Según datos de la Asociación Nacional de Establecimientos Financieros de Crédito (Asnef-Equifax), unos 16.400 millones de euros correspondieron a la mora de los hogares -dos millones de españoles y más de 500.000 extranjeros-, mientras que la deuda impagada de las alrededor de 200.000 empresas superó los 10 millones de euros.

Las operaciones morosas ascendieron a 5.553.412 hasta enero, lo que supone un 40,3% más que un año antes y constituye la cifra más alta desde al menos 2002.

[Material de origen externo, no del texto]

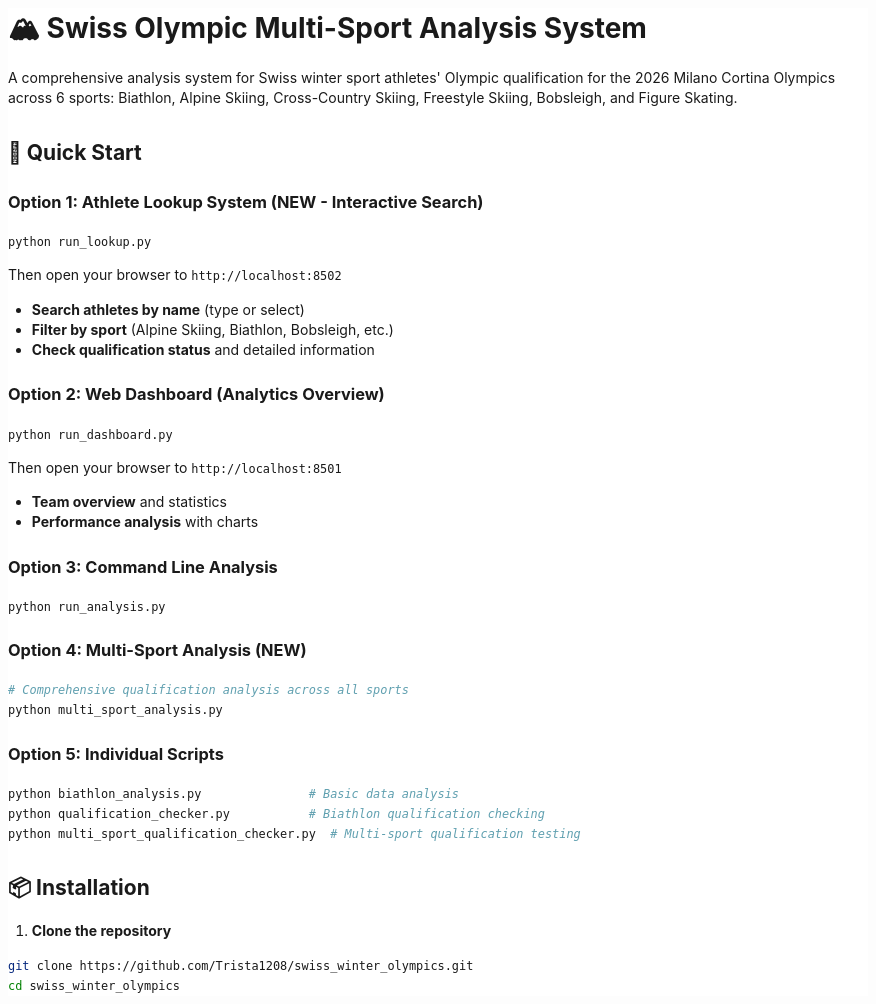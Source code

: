 # 🏔️ Swiss Olympic Multi-Sport Analysis System

A comprehensive analysis system for Swiss winter sport athletes' Olympic qualification for the 2026 Milano Cortina Olympics across 6 sports: Biathlon, Alpine Skiing, Cross-Country Skiing, Freestyle Skiing, Bobsleigh, and Figure Skating.

## 🚀 Quick Start

### Option 1: Athlete Lookup System (NEW - Interactive Search)
```bash
python run_lookup.py
```
Then open your browser to `http://localhost:8502`
- **Search athletes by name** (type or select)
- **Filter by sport** (Alpine Skiing, Biathlon, Bobsleigh, etc.)
- **Check qualification status** and detailed information

### Option 2: Web Dashboard (Analytics Overview)
```bash
python run_dashboard.py
```
Then open your browser to `http://localhost:8501`
- **Team overview** and statistics
- **Performance analysis** with charts

### Option 3: Command Line Analysis
```bash
python run_analysis.py
```

### Option 4: Multi-Sport Analysis (NEW)
```bash
# Comprehensive qualification analysis across all sports
python multi_sport_analysis.py
```

### Option 5: Individual Scripts
```bash
python biathlon_analysis.py               # Basic data analysis
python qualification_checker.py           # Biathlon qualification checking
python multi_sport_qualification_checker.py  # Multi-sport qualification testing
```

## 📦 Installation

1. **Clone the repository**
```bash
git clone https://github.com/Trista1208/swiss_winter_olympics.git
cd swiss_winter_olympics
```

Por otro lado, pese a que los españoles suponen casi dos tercios de los titulares registrados en las listas de morosos de Asnef, tan sólo crecieron en un 12% entre junio y diciembre, frente al incremento del 45,97% de los inmigrantes. Por su parte, las empresas inscritas aumentaron en un 15,78%.

Como consecuencia, el total de operaciones morosas correspondientes a inmigrantes aumentaron un 44,23% en este periodo, frente al porcentaje de los hogares españoles (28,64%) y el de las empresas, (23,43%).

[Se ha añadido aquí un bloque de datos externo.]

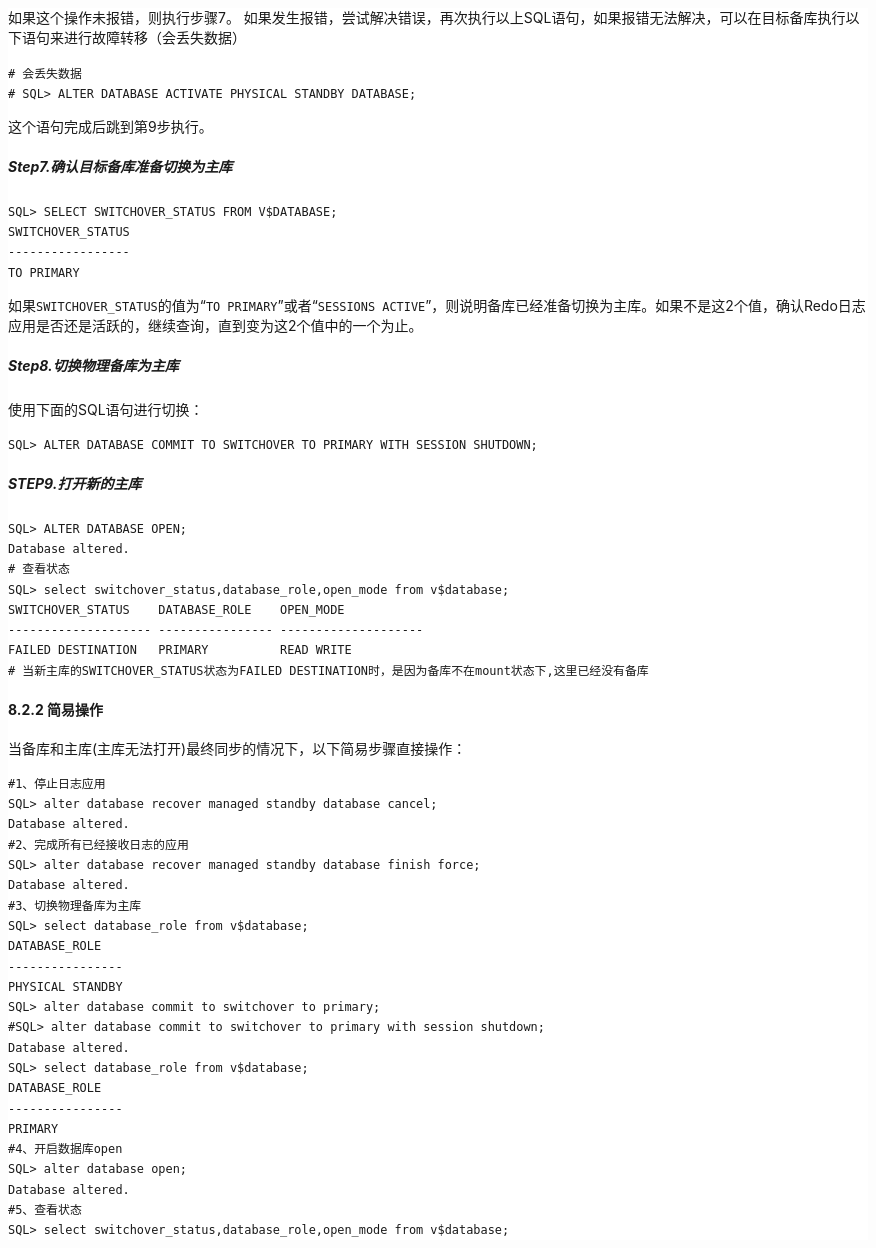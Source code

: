 如果这个操作未报错，则执行步骤7。 如果发生报错，尝试解决错误，再次执行以上SQL语句，如果报错无法解决，可以在目标备库执行以下语句来进行故障转移（会丢失数据）

```
# 会丢失数据
# SQL> ALTER DATABASE ACTIVATE PHYSICAL STANDBY DATABASE;
```

这个语句完成后跳到第9步执行。

##### Step7.确认目标备库准备切换为主库

```
SQL> SELECT SWITCHOVER_STATUS FROM V$DATABASE;
SWITCHOVER_STATUS
-----------------
TO PRIMARY
```

如果`SWITCHOVER_STATUS`​的值为“`TO PRIMARY`​”或者“`SESSIONS ACTIVE`​”，则说明备库已经准备切换为主库。如果不是这2个值，确认Redo日志应用是否还是活跃的，继续查询，直到变为这2个值中的一个为止。

##### Step8.切换物理备库为主库

使用下面的SQL语句进行切换：

```
SQL> ALTER DATABASE COMMIT TO SWITCHOVER TO PRIMARY WITH SESSION SHUTDOWN;
```

##### STEP9.打开新的主库

```
SQL> ALTER DATABASE OPEN;
Database altered.
# 查看状态
SQL> select switchover_status,database_role,open_mode from v$database;
SWITCHOVER_STATUS    DATABASE_ROLE    OPEN_MODE
-------------------- ---------------- --------------------
FAILED DESTINATION   PRIMARY          READ WRITE
# 当新主库的SWITCHOVER_STATUS状态为FAILED DESTINATION时，是因为备库不在mount状态下,这里已经没有备库
```

#### 8.2.2 简易操作

当备库和主库(主库无法打开)最终同步的情况下，以下简易步骤直接操作：

```
#1、停止日志应用
SQL> alter database recover managed standby database cancel;
Database altered.
#2、完成所有已经接收日志的应用
SQL> alter database recover managed standby database finish force;
Database altered.
#3、切换物理备库为主库
SQL> select database_role from v$database;
DATABASE_ROLE
----------------
PHYSICAL STANDBY
SQL> alter database commit to switchover to primary;
#SQL> alter database commit to switchover to primary with session shutdown;
Database altered.
SQL> select database_role from v$database;
DATABASE_ROLE
----------------
PRIMARY
#4、开启数据库open
SQL> alter database open;
Database altered.
#5、查看状态
SQL> select switchover_status,database_role,open_mode from v$database;
```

El principal indicador de la difícil situación financiera que atraviesan muchos extranjeros se refleja en la evolución del saldo moroso declarado, que casi se duplicó en el caso de los inmigrantes, con un incremento del 87%, mientras que para los españoles el incremento fue del 50,7%.

El saldo moroso de las empresas se incrementó entre junio y diciembre de 2008 un 84,4%, hasta superar los 10 millones de euros y, además, tomando la evolución de este saldo por titular, el incremento rozó el 60%, mientras que en el caso de los particulares, tanto españoles como extranjeros, la deuda por titular no aumentó más de un 35% en el peor de los casos.

La deuda por operación se incrementó cerca de un 50% en el caso de las empresas, mientras que este saldo creció un 29,6% en el caso de los titulares extranjeros y un 17,1% en el de los nacionales.